A caffeine intake has been linked to weight loss and the regulation of the lipid metabolism, in part through its inhibition of adipogenesis-related factors [68]. Caffeine decreases the lipid accumulation in adipocytes, and causes an increase in lipid metabolites, which is consistent with our results [69]. Other studies have indicated that caffeine inhibits the incorporation of adenine and thymidine in the synthesis of DNA via the inhibition of thymidine kinase; this could be reflected by the changes in purine metabolites and the decline of pro-inflammatory bacterial populations in this study [70,71]. Therefore, we hypothesized that there was a combined effect of caffeine and sleep deprivation after CISR: caffeine could modulate the lipid metabolic pathways in the gut microbiota, such as the glycerophospholipid metabolism, to reduce metabolic disorders and a lipid accumulation caused by a sleep restriction.

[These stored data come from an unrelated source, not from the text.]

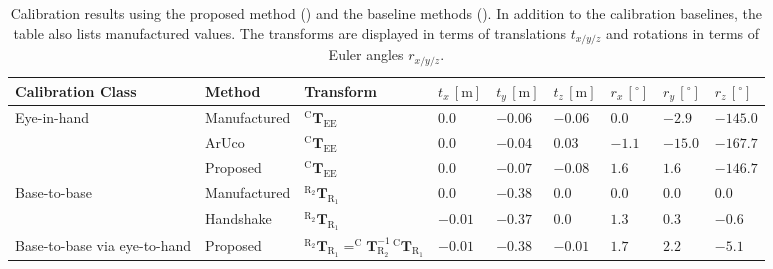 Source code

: \begin{landscape}
\begin{table}[]
\caption{Calibration results using the proposed method () and the baseline methods (). In addition to the calibration baselines, the table also lists manufactured values. The transforms are displayed in terms of translations $t_{x/y/z}$ and rotations in terms of Euler angles $r_{x/y/z}$.}
\label{c4:tab:calibration_results}
\centering
\begin{tabular}{|l|l|l|l|l|l|l|l|l|}
\hline
Calibration Class             & Method       & Transform                                                                                                        & $t_x\,[\text{m}]$ & $t_y\,[\text{m}]$ & $t_z\,[\text{m}]$ & $r_x\,[^\circ]$ & $r_y\,[^\circ]$ & $r_z\,[^\circ]$ \\ \hline
\multirow{3}{*}{Eye-in-hand}  & Manufactured & $^\text{C}\mathbf{T}_\text{EE}$                                                                                  & $ 0.0$            & $-0.06$           & $-0.06$           & $ 0.0$          & $-2.9$          & $-145.0$        \\ \cline{2-9} 
                              & ArUco        & $^\text{C}\mathbf{T}_\text{EE}$                                                                                  & $ 0.0$            & $-0.04$           & $ 0.03$           & $-1.1$          & $-15.0$         & $-167.7$        \\ \cline{2-9} 
                              & Proposed     & $^\text{C}\mathbf{T}_\text{EE}$                                                                                  & $ 0.0$            & $-0.07$           & $-0.08$           & $ 1.6$          & $ 1.6$          & $-146.7$        \\ \hline
\multirow{2}{*}{Base-to-base} & Manufactured & $^{\text{R}_2}\mathbf{T}_{\text{R}_1}$                                                                           & $ 0.0$            & $-0.38$           & $ 0.0$            & $0.0$           & $0.0$           & $ 0.0$          \\ \cline{2-9}
                              & Handshake    & $^{\text{R}_2}\mathbf{T}_{\text{R}_1}$                                                                           & $-0.01$           & $-0.37$           & $ 0.0$            & $1.3$           & $0.3$           & $-0.6$          \\ \hline
Base-to-base via eye-to-hand  & Proposed     & $^{\text{R}_2}\mathbf{T}_{\text{R}_1} = ^\text{C}\mathbf{T}^{-1}_{\text{R}_2}\,^\text{C}\mathbf{T}_{\text{R}_1}$ & $-0.01$           & $-0.38$           & $-0.01$           & $1.7$           & $2.2$           & $-5.1$          \\ \hline
\end{tabular}
\end{table}
\end{landscape}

3.3. Metabolite Changes Correlated with Gut Microbiota

Considering that the gut microbiome is a complex bacterial community where interactions between microbes and fecal metabolites have essential functions, we explored their relevance during CISR [33,72]. The functional prediction of the gut microbiota revealed several functions enriched by CISR, for example, the sphingolipid metabolism and fatty acid degradation, which were indicated by the KEGG pathway analysis as well (Tables S3 and S5). The conjoint analysis indicated that the key metabolic pathway-related metabolites were positively correlated with Parasutterella (phylum Proteobacteria). Several studies have revealed that changes in Proteobacteria are closely related to the amino acid metabolism, and the changes in the amino acids can considerably affect the composition and the interactions between the microbial communities [73,74,75]. Consistent with this, we found changes in the histidine and tyrosine metabolism, and a significant positive correlation between anserine and Parasutterella. Parasutterella, a genus of Gram-negative bacteria, has been shown to be negatively correlated with high-fat diet obesity and metabolic dysfunction [76]. A previous study suggested that mice with a higher abundance of Parasutterella had higher yields of SCFAs and lower incidences of adipogenesis [77]. In this study, we observed elevated levels of lipid metabolites and a lower abundance of the genus Parasutterella in CISR mice, indicating that the gut metabolism of CISR mice was affected and the incidence of adipogenesis was higher.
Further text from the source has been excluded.